Corollaire, l’impact de l’ANI au sein des entreprises du privé s’est fait surtout ressentir sur deux postes : l’optique et le dentaire. Dans le premier cas, la part des organismes complémentaires dans les remboursements se stabilise à 74 % et les ménages prennent en charge 21 %  et la charge de la sécurité sociale seulement 5 %. Dans cet environnement, l’introduction de contrats responsables en 2015 a contribué à stabiliser le marché du fait du triptyque : mise en place des plafonds de prise en charge, limitation des remboursements à une paire de lunettes tous les deux ans et introduction du bonus de fidélité et du report du forfait en cas de non-consommation les années précédents.

Avec la montée en puissance du RAC, le taux de renoncement aux soins s’envole. Comment y faire face ? le 100 % santé a été adopté, avec pour objectif de contenir le RAC et le ramener carrément à zéro. Pour les contrats à couverture faible, le cabinet Optimind anticipe une orientation vers le panier 100 % Santé dans 70 à 90 % des cas, du fait d’un important reste à charge sur les autres paniers. Selon ce cabinet, « les bénéficiaires de régimes de milieu ou haut de gamme ne devraient pas être particulièrement impactés par la réforme. » et de prévoir que l’on attend pour ces derniers un choix des produits des paniers 100 % Santé compris entre 10 % et 30 %, hors optique où les assurés devraient s’orienter vers le panier 100 % Santé dans près de 50 % des cas pour les contrats milieu de gamme.

En définitive, le 100 % Santé devrait améliorer les garanties des assurés ayant un contrat individuel (retraités, étudiants) ou des contrats collectifs bas de gamme. En fait, la réforme 100 % Santé bénéficiera surtout à des assurés exclus du marché de la santé ou ayant des niveaux de consommations modérés et peu générateurs de dépassements.
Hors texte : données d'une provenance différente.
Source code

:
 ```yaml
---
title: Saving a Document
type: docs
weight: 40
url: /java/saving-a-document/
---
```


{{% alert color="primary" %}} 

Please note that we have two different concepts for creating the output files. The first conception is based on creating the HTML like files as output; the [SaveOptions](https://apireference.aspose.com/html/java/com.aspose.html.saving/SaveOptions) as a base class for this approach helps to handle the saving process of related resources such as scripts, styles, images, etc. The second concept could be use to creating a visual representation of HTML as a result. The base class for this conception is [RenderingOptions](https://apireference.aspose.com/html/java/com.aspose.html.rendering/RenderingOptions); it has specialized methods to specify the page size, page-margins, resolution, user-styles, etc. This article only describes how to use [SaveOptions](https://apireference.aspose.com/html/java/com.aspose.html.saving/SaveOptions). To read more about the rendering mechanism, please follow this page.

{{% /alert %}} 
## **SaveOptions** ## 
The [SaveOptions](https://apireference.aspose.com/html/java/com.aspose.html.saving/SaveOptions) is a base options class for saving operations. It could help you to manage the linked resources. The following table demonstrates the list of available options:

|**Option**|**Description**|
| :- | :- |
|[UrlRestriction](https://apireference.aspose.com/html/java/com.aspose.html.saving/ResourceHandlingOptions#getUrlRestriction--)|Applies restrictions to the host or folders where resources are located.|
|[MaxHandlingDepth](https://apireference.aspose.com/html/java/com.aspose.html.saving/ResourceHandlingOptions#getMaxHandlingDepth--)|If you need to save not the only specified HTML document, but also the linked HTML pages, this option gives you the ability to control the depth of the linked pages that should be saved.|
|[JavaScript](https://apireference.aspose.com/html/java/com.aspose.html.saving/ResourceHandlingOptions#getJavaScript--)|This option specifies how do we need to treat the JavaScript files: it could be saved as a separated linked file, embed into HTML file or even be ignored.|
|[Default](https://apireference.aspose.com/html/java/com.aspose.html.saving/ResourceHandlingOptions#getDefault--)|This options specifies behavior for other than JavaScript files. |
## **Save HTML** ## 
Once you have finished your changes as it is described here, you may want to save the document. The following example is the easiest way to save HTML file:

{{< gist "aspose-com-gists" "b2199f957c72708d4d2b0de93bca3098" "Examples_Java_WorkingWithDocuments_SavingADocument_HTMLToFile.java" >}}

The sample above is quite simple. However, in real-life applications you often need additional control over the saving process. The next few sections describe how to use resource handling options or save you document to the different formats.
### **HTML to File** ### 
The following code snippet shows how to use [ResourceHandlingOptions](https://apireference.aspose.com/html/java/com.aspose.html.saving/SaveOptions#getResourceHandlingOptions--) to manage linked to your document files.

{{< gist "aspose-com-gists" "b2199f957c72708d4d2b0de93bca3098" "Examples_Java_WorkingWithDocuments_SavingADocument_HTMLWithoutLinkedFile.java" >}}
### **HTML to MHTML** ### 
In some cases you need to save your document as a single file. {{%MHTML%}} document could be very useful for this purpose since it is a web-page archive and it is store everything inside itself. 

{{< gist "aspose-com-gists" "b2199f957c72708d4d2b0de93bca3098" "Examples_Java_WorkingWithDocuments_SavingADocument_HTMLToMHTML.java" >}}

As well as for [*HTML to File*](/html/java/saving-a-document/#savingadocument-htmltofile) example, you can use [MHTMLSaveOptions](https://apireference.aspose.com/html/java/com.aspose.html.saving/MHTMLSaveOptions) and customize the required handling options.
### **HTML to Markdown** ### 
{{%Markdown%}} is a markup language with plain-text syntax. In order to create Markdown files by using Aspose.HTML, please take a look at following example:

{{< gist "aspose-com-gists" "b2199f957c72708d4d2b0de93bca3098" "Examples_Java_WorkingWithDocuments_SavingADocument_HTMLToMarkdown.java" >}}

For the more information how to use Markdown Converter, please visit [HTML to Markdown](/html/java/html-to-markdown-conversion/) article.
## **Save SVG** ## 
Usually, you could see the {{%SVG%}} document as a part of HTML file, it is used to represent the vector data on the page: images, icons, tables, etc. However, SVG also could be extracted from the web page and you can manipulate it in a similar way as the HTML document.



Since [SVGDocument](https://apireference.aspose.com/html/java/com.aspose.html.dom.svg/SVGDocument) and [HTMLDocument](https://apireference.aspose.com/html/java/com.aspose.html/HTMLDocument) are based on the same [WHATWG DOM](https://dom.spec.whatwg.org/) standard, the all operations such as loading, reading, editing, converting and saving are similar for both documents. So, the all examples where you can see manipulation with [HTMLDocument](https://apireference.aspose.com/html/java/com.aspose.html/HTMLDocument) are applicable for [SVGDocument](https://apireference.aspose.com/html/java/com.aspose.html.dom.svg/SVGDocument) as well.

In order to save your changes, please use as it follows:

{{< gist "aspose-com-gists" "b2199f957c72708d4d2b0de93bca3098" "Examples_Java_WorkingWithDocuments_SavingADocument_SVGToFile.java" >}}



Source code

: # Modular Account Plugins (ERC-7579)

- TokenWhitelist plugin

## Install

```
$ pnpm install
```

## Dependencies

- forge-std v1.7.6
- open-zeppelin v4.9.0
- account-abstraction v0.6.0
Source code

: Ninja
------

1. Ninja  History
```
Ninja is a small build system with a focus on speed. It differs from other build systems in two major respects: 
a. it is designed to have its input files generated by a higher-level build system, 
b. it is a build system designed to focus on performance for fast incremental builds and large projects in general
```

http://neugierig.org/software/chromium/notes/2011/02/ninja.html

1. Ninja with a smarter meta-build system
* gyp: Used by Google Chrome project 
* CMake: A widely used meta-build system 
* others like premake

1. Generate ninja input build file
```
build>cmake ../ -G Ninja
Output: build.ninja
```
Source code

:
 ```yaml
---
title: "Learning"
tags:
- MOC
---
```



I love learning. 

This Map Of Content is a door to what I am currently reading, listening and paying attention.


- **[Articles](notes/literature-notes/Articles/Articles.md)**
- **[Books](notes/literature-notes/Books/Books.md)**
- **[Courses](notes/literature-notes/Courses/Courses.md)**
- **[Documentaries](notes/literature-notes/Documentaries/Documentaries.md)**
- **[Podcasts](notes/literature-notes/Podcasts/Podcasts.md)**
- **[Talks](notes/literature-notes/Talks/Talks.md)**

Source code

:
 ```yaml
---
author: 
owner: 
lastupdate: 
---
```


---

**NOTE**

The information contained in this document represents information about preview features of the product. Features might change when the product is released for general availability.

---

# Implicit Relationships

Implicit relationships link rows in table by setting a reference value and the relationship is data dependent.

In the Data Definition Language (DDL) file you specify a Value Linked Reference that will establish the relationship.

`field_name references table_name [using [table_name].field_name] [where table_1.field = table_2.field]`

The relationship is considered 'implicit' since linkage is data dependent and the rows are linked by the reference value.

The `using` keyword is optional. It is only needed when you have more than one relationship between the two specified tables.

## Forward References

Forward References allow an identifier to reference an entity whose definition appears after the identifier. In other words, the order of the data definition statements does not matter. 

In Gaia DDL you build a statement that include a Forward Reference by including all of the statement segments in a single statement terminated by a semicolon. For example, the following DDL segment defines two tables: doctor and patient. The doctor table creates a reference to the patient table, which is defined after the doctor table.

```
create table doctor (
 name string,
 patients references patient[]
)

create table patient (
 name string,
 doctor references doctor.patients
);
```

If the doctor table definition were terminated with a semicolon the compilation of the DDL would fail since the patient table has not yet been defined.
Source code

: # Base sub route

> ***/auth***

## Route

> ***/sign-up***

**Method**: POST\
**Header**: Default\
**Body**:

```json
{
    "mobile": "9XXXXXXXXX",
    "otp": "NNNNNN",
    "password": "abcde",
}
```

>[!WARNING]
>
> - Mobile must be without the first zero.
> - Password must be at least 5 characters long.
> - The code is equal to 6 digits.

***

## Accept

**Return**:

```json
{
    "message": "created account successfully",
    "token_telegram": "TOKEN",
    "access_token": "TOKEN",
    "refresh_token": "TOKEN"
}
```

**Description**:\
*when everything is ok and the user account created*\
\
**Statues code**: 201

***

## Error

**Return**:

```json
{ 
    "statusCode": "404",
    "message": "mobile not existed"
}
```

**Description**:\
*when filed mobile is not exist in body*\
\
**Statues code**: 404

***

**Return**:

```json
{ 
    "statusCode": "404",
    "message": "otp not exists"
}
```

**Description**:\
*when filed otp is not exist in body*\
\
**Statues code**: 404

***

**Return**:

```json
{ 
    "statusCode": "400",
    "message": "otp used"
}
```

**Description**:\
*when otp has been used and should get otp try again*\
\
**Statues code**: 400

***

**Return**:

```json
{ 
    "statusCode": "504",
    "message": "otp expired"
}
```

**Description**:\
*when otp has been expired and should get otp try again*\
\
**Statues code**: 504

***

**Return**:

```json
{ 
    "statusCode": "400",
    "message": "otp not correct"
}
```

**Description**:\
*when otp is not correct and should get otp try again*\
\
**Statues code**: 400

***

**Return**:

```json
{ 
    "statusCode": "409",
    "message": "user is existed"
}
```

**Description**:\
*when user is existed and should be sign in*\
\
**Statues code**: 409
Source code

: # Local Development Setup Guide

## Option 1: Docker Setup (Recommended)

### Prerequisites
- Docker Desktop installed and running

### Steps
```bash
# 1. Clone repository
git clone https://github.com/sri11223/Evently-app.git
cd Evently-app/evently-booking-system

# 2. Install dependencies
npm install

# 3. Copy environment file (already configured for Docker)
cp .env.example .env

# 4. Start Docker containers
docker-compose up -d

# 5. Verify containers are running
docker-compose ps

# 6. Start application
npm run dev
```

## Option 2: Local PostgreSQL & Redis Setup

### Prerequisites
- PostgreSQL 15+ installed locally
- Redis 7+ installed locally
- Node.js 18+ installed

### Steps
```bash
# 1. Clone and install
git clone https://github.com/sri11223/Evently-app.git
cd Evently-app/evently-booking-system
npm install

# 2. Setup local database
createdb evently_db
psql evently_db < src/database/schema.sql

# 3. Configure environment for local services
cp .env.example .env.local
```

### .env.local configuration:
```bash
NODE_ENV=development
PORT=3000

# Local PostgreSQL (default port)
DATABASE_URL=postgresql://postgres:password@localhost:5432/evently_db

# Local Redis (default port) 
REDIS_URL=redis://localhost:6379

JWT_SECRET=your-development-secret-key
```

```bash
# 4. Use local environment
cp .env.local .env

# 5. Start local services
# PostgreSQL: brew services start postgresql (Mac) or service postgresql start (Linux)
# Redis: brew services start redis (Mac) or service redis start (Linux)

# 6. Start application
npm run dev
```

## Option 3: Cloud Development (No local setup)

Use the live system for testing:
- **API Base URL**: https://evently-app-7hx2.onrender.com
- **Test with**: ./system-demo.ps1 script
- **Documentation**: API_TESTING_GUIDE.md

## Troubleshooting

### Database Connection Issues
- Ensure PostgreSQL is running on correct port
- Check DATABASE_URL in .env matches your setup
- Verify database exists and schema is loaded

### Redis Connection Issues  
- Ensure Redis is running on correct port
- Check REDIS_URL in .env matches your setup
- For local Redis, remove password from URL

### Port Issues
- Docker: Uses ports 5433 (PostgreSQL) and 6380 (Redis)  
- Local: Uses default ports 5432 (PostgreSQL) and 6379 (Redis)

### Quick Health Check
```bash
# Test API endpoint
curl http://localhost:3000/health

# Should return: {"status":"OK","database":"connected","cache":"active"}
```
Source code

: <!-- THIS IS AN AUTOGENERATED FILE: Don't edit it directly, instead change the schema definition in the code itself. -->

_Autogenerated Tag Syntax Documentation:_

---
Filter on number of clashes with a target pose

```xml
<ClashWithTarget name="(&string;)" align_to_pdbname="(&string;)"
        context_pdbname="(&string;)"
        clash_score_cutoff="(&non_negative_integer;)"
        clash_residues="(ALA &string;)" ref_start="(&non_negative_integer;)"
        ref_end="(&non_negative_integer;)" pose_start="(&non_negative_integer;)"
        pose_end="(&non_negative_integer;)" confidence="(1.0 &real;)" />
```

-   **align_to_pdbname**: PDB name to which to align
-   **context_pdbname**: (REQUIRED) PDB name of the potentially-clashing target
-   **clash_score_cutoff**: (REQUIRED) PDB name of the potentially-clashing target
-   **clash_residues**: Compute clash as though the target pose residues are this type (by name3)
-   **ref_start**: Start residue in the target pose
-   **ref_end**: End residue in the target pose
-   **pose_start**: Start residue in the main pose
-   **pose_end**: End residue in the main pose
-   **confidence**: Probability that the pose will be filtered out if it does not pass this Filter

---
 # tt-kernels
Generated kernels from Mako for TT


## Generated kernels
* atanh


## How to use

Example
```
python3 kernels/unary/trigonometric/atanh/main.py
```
En résumé, le marché des renforts restera sensiblement identique et les porteurs de risques devront travailler sur des offres permettant de capter une population intéressée par des prestations de grande qualité.

Les sociétés d’assurance tirent les marrons du feu tandis que ANI et Solvabilité 2 sont les catalyseurs de la concentration du pôle mutualiste

Selon la publication d’Optimind, les dernières réformes ont eu pour effet de redistribuer les cartes au sein de la branche santé. La mise en place des contrats responsables et la généralisation de la complémentaire santé, voire le 100 % santé crée un nouveau rapport de force entre les acteurs. Les réformes comme la généralisation de la complémentaire santé dans le privé ont plutôt bénéficié aux sociétés d’assurances par rapport aux mutuelles et institutions de prévoyance.

Une nouvelle décennie avec un déficit qui encourage des réformes

La branche maladie de la Sécurité Sociale prévoit un déficit à 5,1 Mds d’euros pour 2020. Il faut faire quelque chose. De nouvelles réformes sont donc à prévoir. Et dans cette logique, les assureurs seront mis à contribution. Cela suffira-t-il pour arrêter l’hémorragie ?  Face à une concurrence qui se veut rude et la menace à peine voilée des assurtech, les GAFA en tête, il faudrait chercher le salut ailleurs.